EXPLANATION: What Elon Musk on Twitter could mean for users


In fact it does. Musk’s 80.5 million followers on Twitter make him one of the most popular figures on the platform, rivaling pop stars like Ariana Grande and Lady Gaga. But his prolific tweets sometimes get him into trouble when, for example, he uses them to promote his business, rally Tesla loyalists, question anti-pandemic measures, and fight those with whom he disagrees. agreement.

In one famous example, Musk apologized to a British cave explorer who alleged that Tesla’s CEO had branded him a pedophile by referring to him as a “pedophile boy” in an angry and later deleted tweet. The explorer sued for defamation, though a Los Angeles jury later acquitted Musk.

He has also been embroiled in a lengthy dispute with the US Securities and Exchange Commission over his activity on Twitter. Musk and Tesla in 2018 agreed to pay $40 million in civil penalties and have their tweets by Musk approved by a corporate lawyer after he tweeted about having the money to take Tesla private at $420 a share, which did not happen but caused Tesla to act . price to jump His attorney has argued that the SEC is infringing on Musk’s free speech rights.


Musk has described himself as a “free speech absolutist” and has made it clear that he does not believe Twitter lives up to the principles of free speech, a view shared by supporters of Donald Trump and several right-wing political figures who have had their accounts suspended for violating Twitter’s content rules.

But what really drives Musk’s involvement on Twitter is unclear. His concerns with the service include arguing for the public to be able to see Twitter’s algorithm, expanding the availability of “verified” Twitter accounts, and launching a profile picture initiative involving non-fungible tokens, or NFTs.

Musk has also called “crypto spam bots,” which search for tweets with crypto-related keywords and then pose as customer support to empty users’ crypto wallets, the “most annoying problem on Twitter.”

“We don’t know what their targets are,” said Jennifer Grygiel, a Syracuse University communications professor and social media expert. “Maybe Elon Musk secretly wants to blow up (Twitter)… maybe he wants to destroy it.”


Musk’s role as a board member and as Twitter’s largest shareholder certainly gives him an outsized say in the company’s future.
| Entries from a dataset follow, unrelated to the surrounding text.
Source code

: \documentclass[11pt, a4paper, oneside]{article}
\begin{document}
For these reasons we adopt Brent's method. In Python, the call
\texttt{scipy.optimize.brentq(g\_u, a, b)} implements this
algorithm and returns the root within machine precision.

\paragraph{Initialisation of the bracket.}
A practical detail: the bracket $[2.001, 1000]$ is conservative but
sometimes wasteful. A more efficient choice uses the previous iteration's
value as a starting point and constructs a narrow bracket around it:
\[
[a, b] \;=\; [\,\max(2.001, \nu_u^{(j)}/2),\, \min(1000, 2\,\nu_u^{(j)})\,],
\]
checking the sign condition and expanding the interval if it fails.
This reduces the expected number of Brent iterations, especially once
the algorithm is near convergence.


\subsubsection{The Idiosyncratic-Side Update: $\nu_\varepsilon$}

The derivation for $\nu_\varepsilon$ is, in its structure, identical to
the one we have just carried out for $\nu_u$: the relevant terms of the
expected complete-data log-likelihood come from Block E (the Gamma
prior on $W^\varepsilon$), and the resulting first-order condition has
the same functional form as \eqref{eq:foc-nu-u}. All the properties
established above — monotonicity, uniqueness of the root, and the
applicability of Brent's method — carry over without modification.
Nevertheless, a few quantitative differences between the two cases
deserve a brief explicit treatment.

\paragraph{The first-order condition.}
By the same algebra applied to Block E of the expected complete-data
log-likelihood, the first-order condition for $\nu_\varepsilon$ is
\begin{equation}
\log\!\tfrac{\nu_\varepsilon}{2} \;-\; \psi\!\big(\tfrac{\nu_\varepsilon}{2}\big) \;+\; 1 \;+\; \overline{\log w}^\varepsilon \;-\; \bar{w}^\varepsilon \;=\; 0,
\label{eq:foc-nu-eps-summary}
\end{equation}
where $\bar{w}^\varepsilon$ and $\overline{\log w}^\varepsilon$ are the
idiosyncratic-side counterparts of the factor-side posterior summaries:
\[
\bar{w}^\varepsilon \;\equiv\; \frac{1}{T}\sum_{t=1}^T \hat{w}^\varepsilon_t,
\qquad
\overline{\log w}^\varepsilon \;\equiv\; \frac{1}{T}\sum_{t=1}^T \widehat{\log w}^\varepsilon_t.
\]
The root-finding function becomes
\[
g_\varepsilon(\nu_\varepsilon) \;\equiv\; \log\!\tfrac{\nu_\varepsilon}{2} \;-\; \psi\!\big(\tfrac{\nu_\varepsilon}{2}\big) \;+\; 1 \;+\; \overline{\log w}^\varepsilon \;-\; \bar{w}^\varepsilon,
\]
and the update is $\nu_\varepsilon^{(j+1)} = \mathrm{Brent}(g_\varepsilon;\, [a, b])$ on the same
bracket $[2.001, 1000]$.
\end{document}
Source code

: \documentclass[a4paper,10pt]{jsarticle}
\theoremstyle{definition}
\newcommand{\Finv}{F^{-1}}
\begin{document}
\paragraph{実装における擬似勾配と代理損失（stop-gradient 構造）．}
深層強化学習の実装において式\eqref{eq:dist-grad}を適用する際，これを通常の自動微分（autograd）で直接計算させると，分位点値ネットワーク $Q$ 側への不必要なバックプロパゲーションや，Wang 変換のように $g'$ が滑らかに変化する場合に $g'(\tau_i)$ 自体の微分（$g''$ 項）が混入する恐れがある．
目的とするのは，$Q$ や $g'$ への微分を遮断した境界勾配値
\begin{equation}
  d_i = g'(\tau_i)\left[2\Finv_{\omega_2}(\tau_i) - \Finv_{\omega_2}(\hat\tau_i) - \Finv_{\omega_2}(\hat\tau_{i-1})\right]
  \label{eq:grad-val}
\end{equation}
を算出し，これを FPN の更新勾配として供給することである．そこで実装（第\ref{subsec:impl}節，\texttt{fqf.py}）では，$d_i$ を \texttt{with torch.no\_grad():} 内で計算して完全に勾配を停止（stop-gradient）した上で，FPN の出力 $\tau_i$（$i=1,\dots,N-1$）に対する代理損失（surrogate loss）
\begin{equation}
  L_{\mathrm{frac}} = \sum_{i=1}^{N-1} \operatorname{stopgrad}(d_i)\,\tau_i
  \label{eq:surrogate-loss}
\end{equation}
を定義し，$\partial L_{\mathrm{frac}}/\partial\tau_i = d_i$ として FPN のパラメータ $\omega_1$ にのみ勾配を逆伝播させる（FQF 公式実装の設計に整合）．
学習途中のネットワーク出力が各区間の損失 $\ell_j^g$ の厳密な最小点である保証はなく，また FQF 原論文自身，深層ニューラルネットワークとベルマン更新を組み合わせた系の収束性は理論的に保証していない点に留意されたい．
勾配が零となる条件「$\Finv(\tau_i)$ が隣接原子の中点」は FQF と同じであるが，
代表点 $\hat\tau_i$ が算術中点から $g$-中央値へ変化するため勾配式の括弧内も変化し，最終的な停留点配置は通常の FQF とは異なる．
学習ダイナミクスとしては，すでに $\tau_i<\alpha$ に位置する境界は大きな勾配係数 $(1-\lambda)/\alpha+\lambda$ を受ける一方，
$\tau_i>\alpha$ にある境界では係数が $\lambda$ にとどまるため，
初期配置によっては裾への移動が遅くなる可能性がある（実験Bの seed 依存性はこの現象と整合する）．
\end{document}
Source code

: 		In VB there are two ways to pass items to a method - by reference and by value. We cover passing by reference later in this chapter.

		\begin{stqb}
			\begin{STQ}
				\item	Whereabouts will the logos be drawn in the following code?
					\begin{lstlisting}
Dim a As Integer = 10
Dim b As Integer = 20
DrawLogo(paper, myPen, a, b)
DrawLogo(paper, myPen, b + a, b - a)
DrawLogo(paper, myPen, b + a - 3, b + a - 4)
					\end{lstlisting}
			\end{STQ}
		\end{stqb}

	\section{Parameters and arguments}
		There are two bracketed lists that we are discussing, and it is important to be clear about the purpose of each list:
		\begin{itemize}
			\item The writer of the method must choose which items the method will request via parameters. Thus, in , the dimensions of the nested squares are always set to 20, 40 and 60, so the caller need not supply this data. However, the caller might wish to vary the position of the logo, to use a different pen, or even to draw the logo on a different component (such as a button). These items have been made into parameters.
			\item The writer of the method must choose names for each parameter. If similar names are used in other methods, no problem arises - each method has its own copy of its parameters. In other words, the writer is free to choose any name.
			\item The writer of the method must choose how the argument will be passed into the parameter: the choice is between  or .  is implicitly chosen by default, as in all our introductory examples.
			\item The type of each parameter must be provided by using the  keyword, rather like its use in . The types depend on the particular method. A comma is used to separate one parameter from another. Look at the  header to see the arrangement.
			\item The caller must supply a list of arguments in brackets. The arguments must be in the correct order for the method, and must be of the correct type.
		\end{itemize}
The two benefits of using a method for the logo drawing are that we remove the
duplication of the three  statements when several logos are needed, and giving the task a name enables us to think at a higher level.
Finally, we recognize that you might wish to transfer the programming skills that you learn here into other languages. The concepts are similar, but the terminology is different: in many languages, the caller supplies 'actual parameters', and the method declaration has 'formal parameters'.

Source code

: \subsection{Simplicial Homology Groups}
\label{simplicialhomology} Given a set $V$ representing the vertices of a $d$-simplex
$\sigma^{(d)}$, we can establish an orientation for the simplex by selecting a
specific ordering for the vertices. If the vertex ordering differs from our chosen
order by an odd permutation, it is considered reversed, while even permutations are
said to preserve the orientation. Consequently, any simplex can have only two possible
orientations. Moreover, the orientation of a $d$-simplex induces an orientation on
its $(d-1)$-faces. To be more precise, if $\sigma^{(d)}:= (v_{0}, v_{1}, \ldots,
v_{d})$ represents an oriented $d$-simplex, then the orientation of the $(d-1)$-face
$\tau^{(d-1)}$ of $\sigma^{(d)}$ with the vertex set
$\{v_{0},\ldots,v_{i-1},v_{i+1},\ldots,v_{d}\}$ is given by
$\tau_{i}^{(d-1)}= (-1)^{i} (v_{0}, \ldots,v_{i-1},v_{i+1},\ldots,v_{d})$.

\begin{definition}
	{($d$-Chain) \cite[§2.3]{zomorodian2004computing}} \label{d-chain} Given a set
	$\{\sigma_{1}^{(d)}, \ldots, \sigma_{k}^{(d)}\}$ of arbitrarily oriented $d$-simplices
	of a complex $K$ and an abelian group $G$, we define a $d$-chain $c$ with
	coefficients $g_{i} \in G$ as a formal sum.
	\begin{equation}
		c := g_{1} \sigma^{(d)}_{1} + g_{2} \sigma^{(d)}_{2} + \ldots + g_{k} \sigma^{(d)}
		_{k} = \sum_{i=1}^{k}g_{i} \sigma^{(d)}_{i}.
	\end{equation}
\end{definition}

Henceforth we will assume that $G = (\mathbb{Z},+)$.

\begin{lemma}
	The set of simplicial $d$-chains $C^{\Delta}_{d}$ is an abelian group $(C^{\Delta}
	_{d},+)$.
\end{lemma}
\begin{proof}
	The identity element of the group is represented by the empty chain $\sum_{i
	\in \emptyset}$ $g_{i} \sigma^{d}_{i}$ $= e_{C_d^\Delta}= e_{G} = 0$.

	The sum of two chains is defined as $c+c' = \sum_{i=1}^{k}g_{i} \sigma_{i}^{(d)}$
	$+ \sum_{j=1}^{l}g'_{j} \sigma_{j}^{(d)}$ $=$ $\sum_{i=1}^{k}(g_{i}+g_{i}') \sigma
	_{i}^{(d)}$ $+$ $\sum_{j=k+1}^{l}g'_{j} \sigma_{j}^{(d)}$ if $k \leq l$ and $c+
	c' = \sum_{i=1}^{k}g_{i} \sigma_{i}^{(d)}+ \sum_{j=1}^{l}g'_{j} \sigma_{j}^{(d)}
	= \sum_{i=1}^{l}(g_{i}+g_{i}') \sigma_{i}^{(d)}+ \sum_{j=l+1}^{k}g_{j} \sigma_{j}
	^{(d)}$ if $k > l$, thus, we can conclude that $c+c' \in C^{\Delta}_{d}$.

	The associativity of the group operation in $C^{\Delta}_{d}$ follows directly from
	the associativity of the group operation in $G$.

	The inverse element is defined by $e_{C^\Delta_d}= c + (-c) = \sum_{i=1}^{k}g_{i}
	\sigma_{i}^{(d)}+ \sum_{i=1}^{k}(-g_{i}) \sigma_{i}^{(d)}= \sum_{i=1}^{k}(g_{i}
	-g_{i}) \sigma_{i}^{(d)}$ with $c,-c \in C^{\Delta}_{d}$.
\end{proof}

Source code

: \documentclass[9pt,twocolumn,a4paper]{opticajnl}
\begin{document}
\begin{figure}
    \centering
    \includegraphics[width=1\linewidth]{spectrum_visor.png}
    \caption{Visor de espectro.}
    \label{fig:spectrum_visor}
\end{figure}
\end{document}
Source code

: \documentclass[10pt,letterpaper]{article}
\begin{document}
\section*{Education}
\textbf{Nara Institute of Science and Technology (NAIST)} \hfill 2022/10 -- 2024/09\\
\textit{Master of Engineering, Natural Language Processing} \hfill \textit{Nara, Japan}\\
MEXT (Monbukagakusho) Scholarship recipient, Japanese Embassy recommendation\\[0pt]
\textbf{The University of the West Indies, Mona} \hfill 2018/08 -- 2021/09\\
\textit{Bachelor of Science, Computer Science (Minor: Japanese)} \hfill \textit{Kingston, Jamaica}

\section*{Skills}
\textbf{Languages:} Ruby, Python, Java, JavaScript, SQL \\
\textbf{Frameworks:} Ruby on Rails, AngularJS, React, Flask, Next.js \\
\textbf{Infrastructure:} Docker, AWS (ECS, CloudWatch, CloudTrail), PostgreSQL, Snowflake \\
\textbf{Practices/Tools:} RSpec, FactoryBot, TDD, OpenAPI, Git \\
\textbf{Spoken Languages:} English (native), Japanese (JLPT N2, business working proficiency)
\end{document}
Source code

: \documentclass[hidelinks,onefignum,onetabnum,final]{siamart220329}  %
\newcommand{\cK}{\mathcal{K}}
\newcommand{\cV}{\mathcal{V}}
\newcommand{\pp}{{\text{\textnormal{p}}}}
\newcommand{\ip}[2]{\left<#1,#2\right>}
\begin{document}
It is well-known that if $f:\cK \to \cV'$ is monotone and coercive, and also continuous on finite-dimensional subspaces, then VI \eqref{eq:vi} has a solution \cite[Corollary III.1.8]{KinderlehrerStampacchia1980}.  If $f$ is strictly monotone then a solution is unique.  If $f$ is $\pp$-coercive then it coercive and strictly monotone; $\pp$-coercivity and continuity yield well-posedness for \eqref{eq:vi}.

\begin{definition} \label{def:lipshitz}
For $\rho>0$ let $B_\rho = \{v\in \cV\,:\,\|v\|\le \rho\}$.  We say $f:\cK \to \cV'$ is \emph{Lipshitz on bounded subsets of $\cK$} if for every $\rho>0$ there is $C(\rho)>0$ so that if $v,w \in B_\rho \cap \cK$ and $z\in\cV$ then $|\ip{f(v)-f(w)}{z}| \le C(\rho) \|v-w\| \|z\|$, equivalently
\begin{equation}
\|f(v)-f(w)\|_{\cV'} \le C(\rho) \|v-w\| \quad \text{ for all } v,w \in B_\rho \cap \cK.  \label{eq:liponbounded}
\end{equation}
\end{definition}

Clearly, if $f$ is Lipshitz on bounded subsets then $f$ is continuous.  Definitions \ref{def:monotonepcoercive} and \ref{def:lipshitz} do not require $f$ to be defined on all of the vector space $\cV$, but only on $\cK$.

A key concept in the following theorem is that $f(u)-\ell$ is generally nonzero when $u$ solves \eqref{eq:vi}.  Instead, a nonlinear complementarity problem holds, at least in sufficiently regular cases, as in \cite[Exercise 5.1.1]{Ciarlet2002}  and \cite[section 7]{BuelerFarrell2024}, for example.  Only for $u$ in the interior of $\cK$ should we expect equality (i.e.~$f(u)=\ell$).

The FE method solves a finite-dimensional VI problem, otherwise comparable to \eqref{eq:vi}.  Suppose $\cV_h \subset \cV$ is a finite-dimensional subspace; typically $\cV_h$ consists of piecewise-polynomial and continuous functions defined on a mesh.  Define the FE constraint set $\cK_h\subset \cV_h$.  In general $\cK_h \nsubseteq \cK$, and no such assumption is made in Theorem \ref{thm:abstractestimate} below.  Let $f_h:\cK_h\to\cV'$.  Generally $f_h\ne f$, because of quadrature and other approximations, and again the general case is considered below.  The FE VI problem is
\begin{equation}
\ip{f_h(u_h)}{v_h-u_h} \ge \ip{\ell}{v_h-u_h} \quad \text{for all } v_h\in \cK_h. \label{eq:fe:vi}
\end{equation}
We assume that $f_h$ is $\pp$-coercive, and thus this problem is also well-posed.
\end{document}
He has been publicly praised this week by the CEO and other board members, a sign that Twitter leaders are likely to take his ideas seriously.

But he remains just one member of a 12-person board who, according to Twitter, has “an important advisory and feedback role” but no responsibility for day-to-day operations and decisions. That means Musk won’t have the authority to add an “edit button” or restore Donald Trump’s suspended account.

“Our policy decisions are not determined by the board or shareholders, and we have no plans to reverse any policy decisions,” Twitter spokesman Adrian Zamora said.


Several Wall Street analysts said they were encouraged by Musk’s new role on Twitter. “This is a guy who pushes for change, who, I think, refuses to have failure on his resume. A perfect guy you need on the board for them,” said Angelo Zino, an analyst at CFRA Research. That’s true, Zino said, even if “what exactly his ideas are, who the hell knows.”

Other investors are not so sure. Meredith Benton, founder of investment consulting firm Whistle Stop Capital, has been lobbying shareholders at both Twitter and Tesla to support tougher policies affecting workplace harassment and discrimination. She describes Musk’s new role as a worrying development for Twitter investors, especially given allegations from California regulators that Tesla has been discriminating against black employees at its San Francisco Bay Area factory.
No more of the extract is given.